:: EXERCISE REQUIREMENTS ::
Go to the line holding "Możesz obserwować stan" in the entries below and write out exactly every line down to and including the line holding "bramę usługi ATA.|".

:: AVAILABLE DATA ::
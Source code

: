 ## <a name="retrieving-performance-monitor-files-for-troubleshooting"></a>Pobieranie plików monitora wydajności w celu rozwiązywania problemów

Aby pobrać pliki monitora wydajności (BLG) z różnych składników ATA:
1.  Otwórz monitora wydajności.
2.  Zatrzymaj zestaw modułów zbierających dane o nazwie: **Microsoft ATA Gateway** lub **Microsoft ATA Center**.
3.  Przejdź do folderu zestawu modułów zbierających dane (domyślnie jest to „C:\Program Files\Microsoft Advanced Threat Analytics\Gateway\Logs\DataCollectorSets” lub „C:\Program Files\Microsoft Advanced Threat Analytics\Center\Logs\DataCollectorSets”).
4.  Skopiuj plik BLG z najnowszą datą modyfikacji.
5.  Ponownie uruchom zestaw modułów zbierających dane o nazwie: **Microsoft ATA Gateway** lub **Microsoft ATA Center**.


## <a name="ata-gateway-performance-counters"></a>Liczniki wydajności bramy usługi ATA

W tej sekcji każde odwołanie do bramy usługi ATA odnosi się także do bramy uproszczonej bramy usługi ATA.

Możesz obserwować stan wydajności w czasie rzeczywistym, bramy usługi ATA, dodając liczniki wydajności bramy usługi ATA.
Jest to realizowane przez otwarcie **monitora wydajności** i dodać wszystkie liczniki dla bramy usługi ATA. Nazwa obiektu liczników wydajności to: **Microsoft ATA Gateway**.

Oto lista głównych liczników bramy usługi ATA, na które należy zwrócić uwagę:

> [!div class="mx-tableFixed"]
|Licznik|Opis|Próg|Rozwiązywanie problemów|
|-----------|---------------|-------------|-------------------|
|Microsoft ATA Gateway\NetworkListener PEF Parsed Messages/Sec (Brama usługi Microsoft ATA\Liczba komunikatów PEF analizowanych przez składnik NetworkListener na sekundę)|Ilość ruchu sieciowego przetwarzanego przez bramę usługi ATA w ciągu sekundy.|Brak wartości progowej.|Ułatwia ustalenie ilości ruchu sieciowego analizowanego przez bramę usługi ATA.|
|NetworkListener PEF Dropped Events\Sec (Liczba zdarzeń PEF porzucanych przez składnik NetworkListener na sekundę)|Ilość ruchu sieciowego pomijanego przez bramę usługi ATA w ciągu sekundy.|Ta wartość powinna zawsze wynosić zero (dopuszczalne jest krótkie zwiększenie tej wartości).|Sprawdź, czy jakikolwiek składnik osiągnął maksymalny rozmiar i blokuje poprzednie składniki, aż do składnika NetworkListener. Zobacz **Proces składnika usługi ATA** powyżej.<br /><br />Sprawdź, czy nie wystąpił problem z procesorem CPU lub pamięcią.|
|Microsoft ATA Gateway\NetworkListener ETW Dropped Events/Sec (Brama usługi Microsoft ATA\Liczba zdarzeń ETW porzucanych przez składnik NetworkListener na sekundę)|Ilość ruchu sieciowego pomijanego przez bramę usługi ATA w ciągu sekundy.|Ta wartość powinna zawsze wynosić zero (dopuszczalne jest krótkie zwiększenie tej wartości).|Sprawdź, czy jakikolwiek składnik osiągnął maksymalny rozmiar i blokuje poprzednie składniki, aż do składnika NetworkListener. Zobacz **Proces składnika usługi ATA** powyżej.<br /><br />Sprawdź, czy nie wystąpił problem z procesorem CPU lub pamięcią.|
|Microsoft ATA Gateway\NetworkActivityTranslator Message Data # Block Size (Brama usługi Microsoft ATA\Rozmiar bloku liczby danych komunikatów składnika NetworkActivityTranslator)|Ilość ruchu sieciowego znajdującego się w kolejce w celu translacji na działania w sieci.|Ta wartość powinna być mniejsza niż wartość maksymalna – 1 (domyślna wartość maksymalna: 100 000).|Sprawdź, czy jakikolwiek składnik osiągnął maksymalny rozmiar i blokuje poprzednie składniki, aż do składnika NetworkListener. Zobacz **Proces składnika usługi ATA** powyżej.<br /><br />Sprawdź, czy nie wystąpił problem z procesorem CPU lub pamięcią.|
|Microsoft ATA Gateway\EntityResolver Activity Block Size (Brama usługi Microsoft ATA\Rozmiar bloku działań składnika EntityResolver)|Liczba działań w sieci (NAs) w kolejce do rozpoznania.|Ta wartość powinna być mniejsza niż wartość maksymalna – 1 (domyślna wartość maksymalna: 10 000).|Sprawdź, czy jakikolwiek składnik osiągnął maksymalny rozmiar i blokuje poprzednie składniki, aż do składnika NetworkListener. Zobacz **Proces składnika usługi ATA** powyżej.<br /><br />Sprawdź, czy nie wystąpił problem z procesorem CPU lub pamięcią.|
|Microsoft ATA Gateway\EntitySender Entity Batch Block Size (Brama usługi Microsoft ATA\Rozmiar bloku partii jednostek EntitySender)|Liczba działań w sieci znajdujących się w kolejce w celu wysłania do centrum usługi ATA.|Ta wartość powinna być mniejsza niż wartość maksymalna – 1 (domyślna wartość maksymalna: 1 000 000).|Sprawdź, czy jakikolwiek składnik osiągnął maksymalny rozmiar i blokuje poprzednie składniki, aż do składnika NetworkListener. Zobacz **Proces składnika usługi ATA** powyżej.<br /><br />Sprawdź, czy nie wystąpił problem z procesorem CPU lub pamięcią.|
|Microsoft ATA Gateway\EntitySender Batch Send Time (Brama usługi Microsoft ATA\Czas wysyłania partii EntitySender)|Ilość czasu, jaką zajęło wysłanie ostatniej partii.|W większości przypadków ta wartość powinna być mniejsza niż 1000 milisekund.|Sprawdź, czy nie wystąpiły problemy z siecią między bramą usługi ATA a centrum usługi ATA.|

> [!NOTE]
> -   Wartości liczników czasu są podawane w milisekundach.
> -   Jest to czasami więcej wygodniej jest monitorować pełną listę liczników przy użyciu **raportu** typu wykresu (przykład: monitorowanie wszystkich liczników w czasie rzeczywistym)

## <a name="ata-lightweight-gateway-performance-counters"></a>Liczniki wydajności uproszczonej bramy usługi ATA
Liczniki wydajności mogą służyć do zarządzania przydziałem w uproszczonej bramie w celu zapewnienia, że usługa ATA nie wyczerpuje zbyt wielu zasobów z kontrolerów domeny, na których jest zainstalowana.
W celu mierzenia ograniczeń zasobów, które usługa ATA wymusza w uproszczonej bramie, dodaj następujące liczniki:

:: OUTPUT ::
Możesz obserwować stan wydajności w czasie rzeczywistym, bramy usługi ATA, dodając liczniki wydajności bramy usługi ATA.
Jest to realizowane przez otwarcie **monitora wydajności** i dodać wszystkie liczniki dla bramy usługi ATA. Nazwa obiektu liczników wydajności to: **Microsoft ATA Gateway**.

Oto lista głównych liczników bramy usługi ATA, na które należy zwrócić uwagę:

> [!div class="mx-tableFixed"]
|Licznik|Opis|Próg|Rozwiązywanie problemów|
|-----------|---------------|-------------|-------------------|
|Microsoft ATA Gateway\NetworkListener PEF Parsed Messages/Sec (Brama usługi Microsoft ATA\Liczba komunikatów PEF analizowanych przez składnik NetworkListener na sekundę)|Ilość ruchu sieciowego przetwarzanego przez bramę usługi ATA w ciągu sekundy.|Brak wartości progowej.|Ułatwia ustalenie ilości ruchu sieciowego analizowanego przez bramę usługi ATA.|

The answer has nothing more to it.